On Being 'Bound Thereby'
Symposium on Rewriting the U.S. Constitution, 27 Constitututional Commentary, 101, 2011
12 Pages Posted: 17 Nov 2012
Date Written: November 16, 2012
Abstract
Part of a symposium titled “Rewriting the U.S. Constitution,” this essay proposes rewriting Article VI, paragraph 2 – the Supremacy Clause – of the Constitution to vest the Supreme Court with appellate jurisdiction to review state-court decisions. The proposal seeks to fill the textual gap between Article III and the Supremacy Clause on a long-disputed question of constitutional law and federal jurisdiction. Since at least Martin v. Hunter’s Lessee (1816), the Court’s power to review state-court decisions has been established as a virtually supra-textual structural understanding through a blend of textual, doctrinal, and statutory arguments.
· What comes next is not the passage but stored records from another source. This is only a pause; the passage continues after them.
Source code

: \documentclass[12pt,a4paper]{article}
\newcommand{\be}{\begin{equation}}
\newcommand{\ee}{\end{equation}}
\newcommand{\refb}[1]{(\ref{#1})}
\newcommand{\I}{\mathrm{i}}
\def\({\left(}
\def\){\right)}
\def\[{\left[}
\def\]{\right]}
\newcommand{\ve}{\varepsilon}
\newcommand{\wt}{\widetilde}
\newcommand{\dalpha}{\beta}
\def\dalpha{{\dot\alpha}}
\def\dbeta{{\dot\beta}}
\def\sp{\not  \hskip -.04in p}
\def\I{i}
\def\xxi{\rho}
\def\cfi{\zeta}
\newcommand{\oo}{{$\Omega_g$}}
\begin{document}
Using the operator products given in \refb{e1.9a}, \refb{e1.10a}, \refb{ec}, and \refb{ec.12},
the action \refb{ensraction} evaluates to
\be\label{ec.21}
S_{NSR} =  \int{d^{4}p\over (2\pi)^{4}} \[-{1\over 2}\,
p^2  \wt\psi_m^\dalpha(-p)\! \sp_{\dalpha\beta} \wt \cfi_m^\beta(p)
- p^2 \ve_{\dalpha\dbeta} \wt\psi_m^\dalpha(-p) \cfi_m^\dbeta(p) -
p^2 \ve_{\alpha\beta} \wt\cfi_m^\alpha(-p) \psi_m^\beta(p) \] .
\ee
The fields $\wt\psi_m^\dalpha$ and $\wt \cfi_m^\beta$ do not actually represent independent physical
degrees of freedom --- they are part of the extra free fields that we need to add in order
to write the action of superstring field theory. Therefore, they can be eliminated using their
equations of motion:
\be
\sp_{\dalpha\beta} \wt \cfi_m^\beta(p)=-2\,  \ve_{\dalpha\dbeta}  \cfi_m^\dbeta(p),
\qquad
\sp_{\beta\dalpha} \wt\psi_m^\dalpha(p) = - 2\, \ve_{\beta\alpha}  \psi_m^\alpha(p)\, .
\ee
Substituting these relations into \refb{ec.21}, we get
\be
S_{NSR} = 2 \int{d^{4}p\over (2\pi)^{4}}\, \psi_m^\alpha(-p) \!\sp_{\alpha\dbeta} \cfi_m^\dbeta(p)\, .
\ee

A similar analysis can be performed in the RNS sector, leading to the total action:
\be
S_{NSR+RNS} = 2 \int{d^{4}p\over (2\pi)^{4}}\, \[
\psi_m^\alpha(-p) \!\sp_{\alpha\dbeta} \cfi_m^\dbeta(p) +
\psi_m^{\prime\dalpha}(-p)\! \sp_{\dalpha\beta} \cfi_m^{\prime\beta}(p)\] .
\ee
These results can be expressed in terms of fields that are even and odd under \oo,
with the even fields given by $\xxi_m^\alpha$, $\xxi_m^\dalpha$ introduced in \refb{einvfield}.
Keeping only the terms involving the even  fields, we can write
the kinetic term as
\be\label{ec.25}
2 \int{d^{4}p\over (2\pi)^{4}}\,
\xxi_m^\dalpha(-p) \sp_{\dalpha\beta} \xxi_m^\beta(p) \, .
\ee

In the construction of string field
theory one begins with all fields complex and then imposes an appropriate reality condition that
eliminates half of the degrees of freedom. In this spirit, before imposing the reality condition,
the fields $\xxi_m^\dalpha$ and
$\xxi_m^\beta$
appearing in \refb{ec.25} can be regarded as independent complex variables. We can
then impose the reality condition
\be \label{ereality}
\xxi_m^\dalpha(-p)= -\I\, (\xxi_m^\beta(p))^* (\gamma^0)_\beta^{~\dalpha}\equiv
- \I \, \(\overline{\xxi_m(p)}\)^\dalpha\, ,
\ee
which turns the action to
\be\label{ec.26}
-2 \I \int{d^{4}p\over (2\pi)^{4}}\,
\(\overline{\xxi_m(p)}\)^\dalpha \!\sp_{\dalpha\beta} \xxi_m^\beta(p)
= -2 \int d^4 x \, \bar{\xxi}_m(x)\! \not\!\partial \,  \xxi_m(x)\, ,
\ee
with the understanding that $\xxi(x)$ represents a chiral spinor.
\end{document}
But this common-law constitutional amalgam has also left ample room for critics of the Court to challenge its appellate review under the Exceptions Clause of Article III. Drawing on the various mechanisms of federal control over states proposed during the founding period, I argue that revision of the Supremacy Clause is necessary in order to ground the clause’s sweeping, self-executing definition of the “supreme law of the land” in a specific legal institution.